Thursday, 4 October 2012

Fall Season Opener

It’s October.  We’ve finally been forced to accept the fact that we will not be making a major summer trip this year.  The “good weather windows” are getting narrower and we still have much to learn (and repair) on board Spray.  But each local outing offers important lessons and this week’s voyage was no exception.

Au Revoir Gwenva

We headed out on Saturday to say goodbye to Gwenva, an 8 meter Kelt sailboat that has carried us far and taught us much over the last 2 years.

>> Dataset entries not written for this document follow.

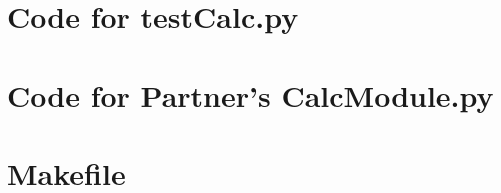 \documentclass[12pt]{article}
\begin{document}
\newpage

\section{Code for testCalc.py}

\noindent 

\newpage

\section{Code for Partner's CalcModule.py}

\noindent 

\newpage

\section{Makefile}

\lstset{language=make}
\noindent 
\end{document}
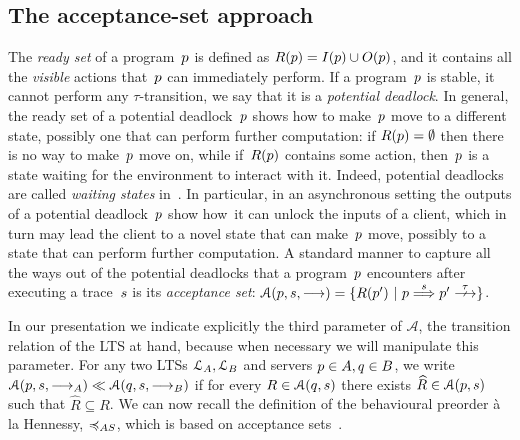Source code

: \subsection{The acceptance-set approach} 
The {\em ready set} of a program~$p$ is defined as
 $R( p ) = I( p ) \cup O( p )$,
and it contains all the {\em visible} actions that~$p$ can
immediately
perform.  If a program~$p$ is
stable, \ie it cannot perform any
$\tau$-transition, we say that it is a {\em potential
  deadlock}.  In general, the ready set of a potential
deadlock~$p$ shows how to make~$p$ move to a different
state, possibly one that can perform further computation: if
$R( p ) = \emptyset$ then there is no way to make~$p$ move
on, while if~$R( p )$ contains some action, then~$p$ is
a state waiting for the environment to interact with it.
Indeed, potential deadlocks are called {\em waiting states}
in~\cite{DBLP:conf/ecoop/HondaT91}.
In particular, in an asynchronous setting the outputs of a
potential deadlock~$p$ show how~it %
can unlock the inputs
of a client, which in turn may lead the client to a novel state that
can make~$p$ move, possibly to a state that can perform further
computation.
A standard manner to capture all the ways out of the potential
deadlocks that a program~$p$ encounters after executing a
trace~$s$ is its {\em acceptance set}:
$\accP{ \server }{ \trace }{ \st{} } = \setof{ R( \stateA ) }{ \state \wt{ \trace } \stateA \stable }$.

In our presentation we indicate explicitly the third parameter of
$\mathcal{A}$, \ie the transition relation of the LTS at hand, because
when necessary we will manipulate this parameter.
For any two LTSs $\mathcal{L}_A, \mathcal{L}_B$ and servers
  $ p \in A, q \in B$, we 
  write $\mathcal{A}( p , s ,\mathrel{\overset{}\longrightarrow}_A) \ll \mathcal{A}(
    q , s , \mathrel{\overset{}\longrightarrow}_B)$ %
  if for every
  $R \in \mathcal{A}( q , s )$ there exists
  $\widehat{R} \in \mathcal{A}( p , s)$ such that $\widehat{R}
  \subseteq R$.
  We can now recall the definition of the behavioural preorder à la
  Hennessy, $\asleq$, which is based on acceptance
  sets~\cite{DBLP:books/daglib/0066919}.

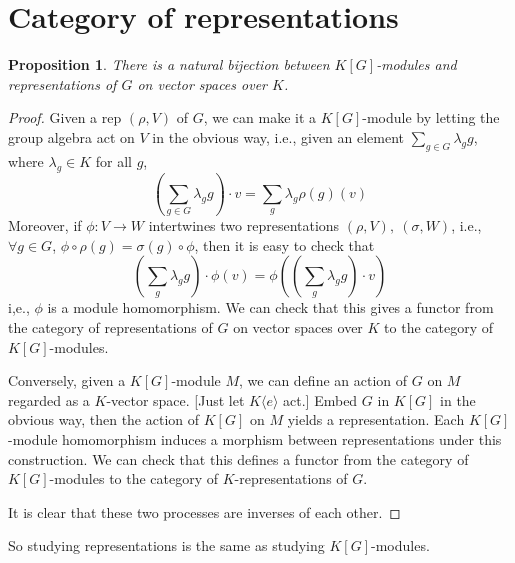 \documentclass{article}
\theoremstyle{definition}
\theoremstyle{remark}
\theoremstyle{plain}
\newtheorem{prop}[defn]{Proposition}
\begin{document}
\section{Category of representations}
\begin{prop}
    There is a natural bijection between $K[G]$-modules and representations of $G$ on vector spaces over $K$.
\end{prop}
\begin{proof}
    Given a rep $(\rho,V)$ of $G$, we can make it a $K[G]$-module by letting the group algebra act on $V$ in the obvious way, i.e., given an element $\sum_{g\in G}\lambda_gg$, where $\lambda_g\in K$ for all $g$,
    \[\left(\sum_{g\in G}\lambda_gg\right)\cdot v=\sum_g\lambda_g\rho(g)(v)\]
    Moreover, if $\phi:V\to W$ intertwines two representations $(\rho, V),\ (\sigma,W)$, i.e., $\forall g\in G$, $\phi\circ\rho(g)=\sigma(g)\circ\phi$, then it is easy to check that
    \[\left(\sum_g\lambda_gg\right)\cdot \phi(v)=\phi\left(\left(\sum_g\lambda_gg\right)\cdot v\right)\]
    i,e., $\phi$ is a module homomorphism. We can check that this gives a functor from the category of representations of $G$ on vector spaces over $K$ to the category of $K[G]$-modules.
    
    Conversely, given a $K[G]$-module $M$, we can define an action of $G$ on $M$ regarded as a $K$-vector space. [Just let $K\langle e\rangle$ act.] Embed $G$ in $K[G]$ in the obvious way, then the action of $K[G]$ on $M$ yields a representation. Each $K[G]$-module homomorphism induces a morphism between representations under this construction. We can check that this defines a functor from the category of $K[G]$-modules to the category of $K$-representations of $G$.

    It is clear that these two processes are inverses of each other.
\end{proof}
So studying representations is the same as studying $K[G]$-modules.
\end{document}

Guru Bob sold her to a couple of young sailors who dream of sailing her to Turkey next spring.  We’re sad to see her go, but glad she’s in the hands of owners who intend to keep her sailing.

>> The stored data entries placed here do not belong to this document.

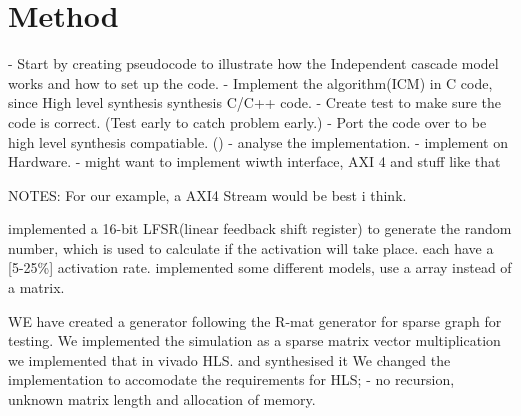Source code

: \chapter{Method} \label{methode}
- Start by creating pseudocode to illustrate how the Independent cascade model works and how to set up the code.
- Implement the algorithm(ICM) in C code, since High level synthesis synthesis C/C++ code. 
- Create test to make sure the code is correct. (Test early to catch problem early.)
- Port the code over to be high level synthesis compatiable. () 
- analyse the implementation.
- implement on Hardware.
- might want to implement wiwth interface, AXI 4 and stuff like that 


NOTES: 
For our example, a AXI4 Stream would be best i think.

implemented a 16-bit LFSR(linear feedback shift register) to generate the random number, which is used to calculate if the activation will take place.
each have a [5-25\%] activation rate. implemented some different models, use a array instead of a matrix. 

WE have created a generator following the R-mat generator for sparse graph for testing.
We implemented the simulation as a sparse matrix vector multiplication
we implemented that in vivado HLS. and synthesised it
We changed the implementation to accomodate the requirements for HLS; - no recursion, unknown matrix length and allocation of memory. 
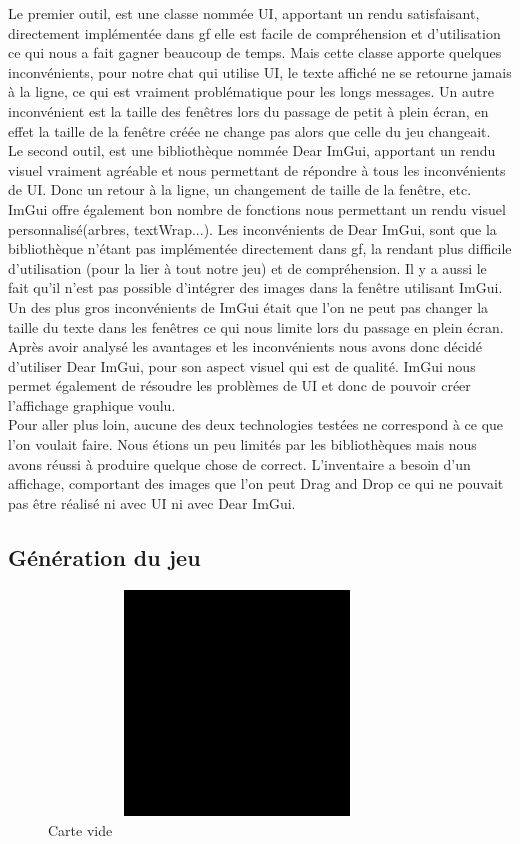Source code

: \documentclass[a4paper, 12pt, twoside]{article}
\begin{document}
Le premier outil, est une classe nommée UI, apportant un rendu satisfaisant, directement implémentée dans gf elle est facile de compréhension et d'utilisation ce qui nous a fait gagner beaucoup de temps.
Mais cette classe apporte quelques inconvénients, pour notre chat qui utilise UI, le texte affiché
ne se retourne jamais à la ligne, ce qui est vraiment problématique pour les
longs messages. Un autre inconvénient est la taille des fenêtres lors du passage de petit à plein écran, en effet la taille de la fenêtre créée ne change pas alors que celle du jeu changeait.
\\Le second outil, est une bibliothèque nommée Dear ImGui, apportant un rendu visuel vraiment agréable et nous permettant de répondre à tous les inconvénients de UI. Donc un retour à la ligne, un changement de taille de la fenêtre, etc. ImGui offre également bon nombre de fonctions nous permettant un rendu visuel personnalisé(arbres, textWrap...).
Les inconvénients de Dear ImGui, sont que la bibliothèque n'étant pas implémentée directement dans gf, la rendant plus difficile d'utilisation (pour la lier à tout notre jeu) et de compréhension. Il y a aussi le fait qu'il n'est pas possible d'intégrer des images dans la fenêtre utilisant ImGui. Un des plus gros inconvénients de ImGui était que l'on ne peut pas changer la taille du texte dans les fenêtres ce qui nous limite lors du passage en plein écran.\\

Après avoir analysé les avantages et les inconvénients nous avons donc décidé d'utiliser Dear ImGui, pour son aspect visuel qui est de qualité. ImGui nous permet également de résoudre les problèmes de UI et donc de pouvoir créer l'affichage graphique voulu.
\\
Pour aller plus loin, aucune des deux technologies testées ne correspond à ce que l'on voulait faire. Nous étions un peu limités par les bibliothèques mais nous avons réussi à produire quelque chose de correct. L'inventaire a besoin d'un affichage, comportant des images que l'on peut Drag and Drop ce qui ne pouvait pas être réalisé ni avec UI ni avec Dear ImGui.
\newpage

\subsection{Génération du jeu}
\begin{figure}[H]
    \center
    \includegraphics[width=10cm,height=6cm]{./Procedural/void}
    \caption{Carte vide}
    \label{vide}
\end{figure}
\end{document}

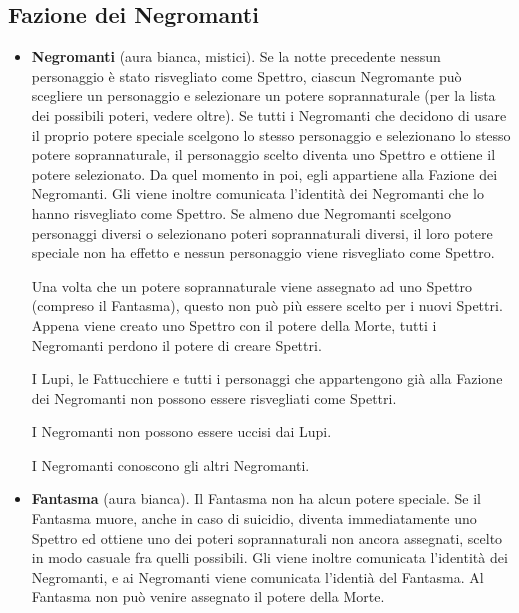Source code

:\documentclass[a4paper,10pt]{article}
\begin{document}
\subsection*{Fazione dei Negromanti}
\label{spettri}
\begin{itemize}

 \item {\bf Negromanti} (aura bianca, mistici). %
 Se la notte precedente nessun personaggio è stato risvegliato come Spettro, ciascun Negromante può scegliere un personaggio e selezionare un potere soprannaturale (per la lista dei possibili poteri, vedere oltre).
 Se tutti i Negromanti che decidono di usare il proprio potere speciale scelgono lo stesso personaggio e selezionano lo stesso potere soprannaturale, il personaggio scelto diventa uno Spettro e ottiene il potere selezionato.
 Da quel momento in poi, egli appartiene alla Fazione dei Negromanti. Gli viene inoltre comunicata l'identità dei Negromanti che lo hanno risvegliato come Spettro.
 Se almeno due Negromanti scelgono personaggi diversi o selezionano poteri soprannaturali diversi, il loro potere speciale non ha effetto e nessun personaggio viene risvegliato come Spettro.
 
 Una volta che un potere soprannaturale viene assegnato ad uno Spettro (compreso il Fantasma), questo non può più essere scelto per i nuovi Spettri. Appena viene creato uno Spettro con il potere della Morte, tutti i Negromanti perdono il potere di creare Spettri.
 
 I Lupi, le Fattucchiere e tutti i personaggi che appartengono già alla Fazione dei Negromanti non possono essere risvegliati come Spettri. %

 I Negromanti non possono essere uccisi dai Lupi.

 I Negromanti conoscono gli altri Negromanti.
 
 \item {\bf Fantasma} (aura bianca). Il Fantasma non ha alcun potere speciale. Se il Fantasma muore, anche in caso di suicidio, diventa immediatamente uno Spettro ed ottiene uno dei poteri soprannaturali non ancora assegnati, scelto in modo casuale fra quelli possibili. Gli viene inoltre comunicata l'identità dei Negromanti, e ai Negromanti viene comunicata l'identià del Fantasma.
 Al Fantasma non può venire assegnato il potere della Morte.
 

\end{itemize}
\end{document}
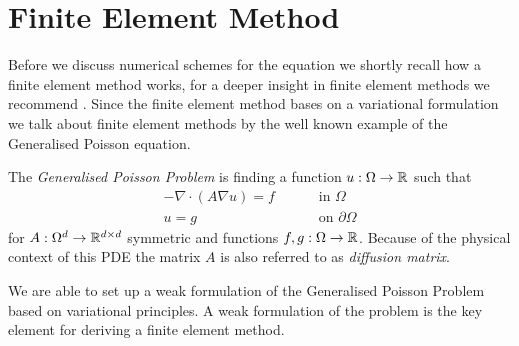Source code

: \section{Finite Element Method}
Before we discuss numerical schemes for the \MA equation we shortly recall how a finite element method works, for a deeper insight in finite element methods we recommend \cite{Braess2003, BS2002}. Since the finite element method bases on a variational formulation we talk about finite element methods by the well known example of the Generalised Poisson equation. 


\begin{definition} \label{def: General Poisson Problem}
The \emph{Generalised Poisson Problem} is finding a function $u:\Omega \rightarrow \mathbb{R}$ such that 
\begin{align}
	-\nabla \cdot (A \nabla u) = f \qquad &\text{ in }\Omega \label{eq: poisson eq} \\
	u = g \qquad &\text{ on } \partial \Omega    \label{eq: poisson bc}
\end{align}
for $ A:\Omega^d \rightarrow \mathbb{R}^{d \times d}$ symmetric and functions $f,g:\Omega \rightarrow \mathbb{R} $. 
Because of the physical context of this PDE the matrix $A$ is also referred to as \emph{diffusion matrix}.
\end{definition}

We are able to set up a weak formulation of the Generalised Poisson Problem based on variational principles. A weak formulation of the problem is the key element for deriving a finite element method.

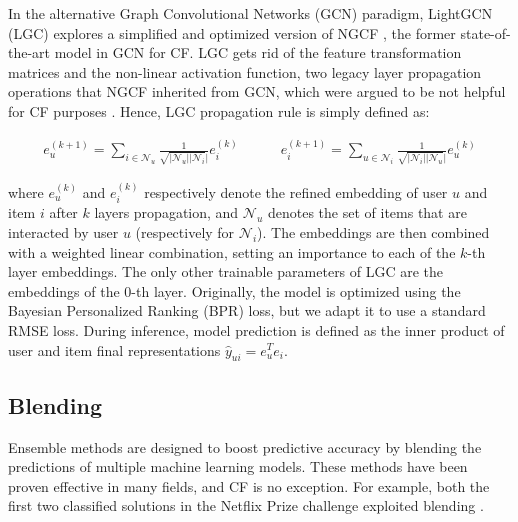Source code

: \documentclass[sigconf]{acmart}
\begin{document}
In the alternative Graph Convolutional Networks (GCN) \cite{gcn} paradigm, LightGCN (LGC) \cite{lightgcn} explores a simplified and optimized version of NGCF \cite{ngcf}, the former state-of-the-art model in GCN for CF. LGC gets rid of the feature transformation matrices and the non-linear activation function, two legacy layer propagation operations that NGCF inherited from GCN, which were argued to be not helpful for CF purposes \cite{lightgcn}. Hence, LGC propagation rule is simply defined as:

\footnotesize
\begin{align*}
e_u^{(k+1)} = \sum_{i \in \mathcal{N}_u} \frac{1}{\sqrt{|\mathcal{N}_u||\mathcal{N}_i}|} e_i^{(k)} 
\qquad\quad
e_i^{(k+1)} = \sum_{u \in \mathcal{N}_i}  \frac{1}{\sqrt{|\mathcal{N}_i||\mathcal{N}_u}|} e_u^{(k)}
\end{align*}
\normalsize

where $e_u^{(k)}$ and $e_i^{(k)}$ respectively denote the refined embedding of user $u$ and item $i$ after $k$ layers propagation, and $\mathcal{N}_u$ denotes the set of items that are interacted by user $u$ (respectively for $\mathcal{N}_i$).
The embeddings are then combined with a weighted linear combination, setting an importance to each of the $k$-th layer embeddings.
The only other trainable parameters of LGC are the embeddings of the $0$-th layer.
Originally, the model is optimized using the Bayesian Personalized Ranking (BPR) loss, but we adapt it to use a standard RMSE loss.
During inference, model prediction is defined as the inner product of user and item final representations $\hat{
y}_{ui} = e_u^T e_i$.

\subsection{Blending}
Ensemble methods are designed to boost predictive accuracy by blending the predictions of multiple machine learning models. 
These methods have been proven effective in many fields, and CF is no exception. 
For example, both the first two classified solutions in the Netflix Prize challenge exploited blending \cite{blending1, blending2}.
\end{document}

Here’s the summary of the week and a link to photos below:
  • Five days, three islands (Belle Ile, Houat, Hoedic).
  • One day with dead calm; one day with a squall: gusts to 27 knots and zero visibility.
  • One day of tourism around Le Palais while waiting for the winds to pick up.
  • New speed record during the squall: 12.7 knots, obtained with 2 reefs in the main and the jib sheet (solent) up front.  Sorry – no picture-proof this time. (The squall wasn’t the best time to dash down to get my camera !)
  • Realized that we need a mooring line of at least 30 meters to tie up comfortably to the stone way quay in Le Palais of Belle Ile.
  • Confirmed that October is still too early to get a good spot in the harbour of Le Palais. (We were rafted up 4 deep in the outer harbour).  Note to self: need to re-inflate the fenders. 
  • First outing with MaxSea Time Zero Navigation Software.  Mixed results.  Will take some time to get used to.
  • Thousands and thousands of jellyfish along the shores of Belle Ile; probably Pelagia noctiluca (bad stings); probably pushed our way by the recent southwest winds.
  • One Portuguese Man-o-War cruising by Spray one evening at anchor in Belle Ile.  Filed a sighting report with the Mer-et-Littoral “Operation Jellyfish” project.
  • Climbed the mast while in port on the island of Hoedic (pronounced head-ick) to fix the anemometer (much better but not perfect).
  • Reconfirmed that Hoedic can be just as beautiful as her more flashy sister, Houat, across the Sisters Passage.
  • Sailed at slack tide (no current) to compare the speedo speed reading with the GPS reading.  Needs adjustment, but didn’t have the documentation with me.  Top of the to-do list.
  • Tested the Wichard Gybe-Easy boom brake.  Needs refinement (our installation and technique), and probably a couple of dedicated cam mini-cleats.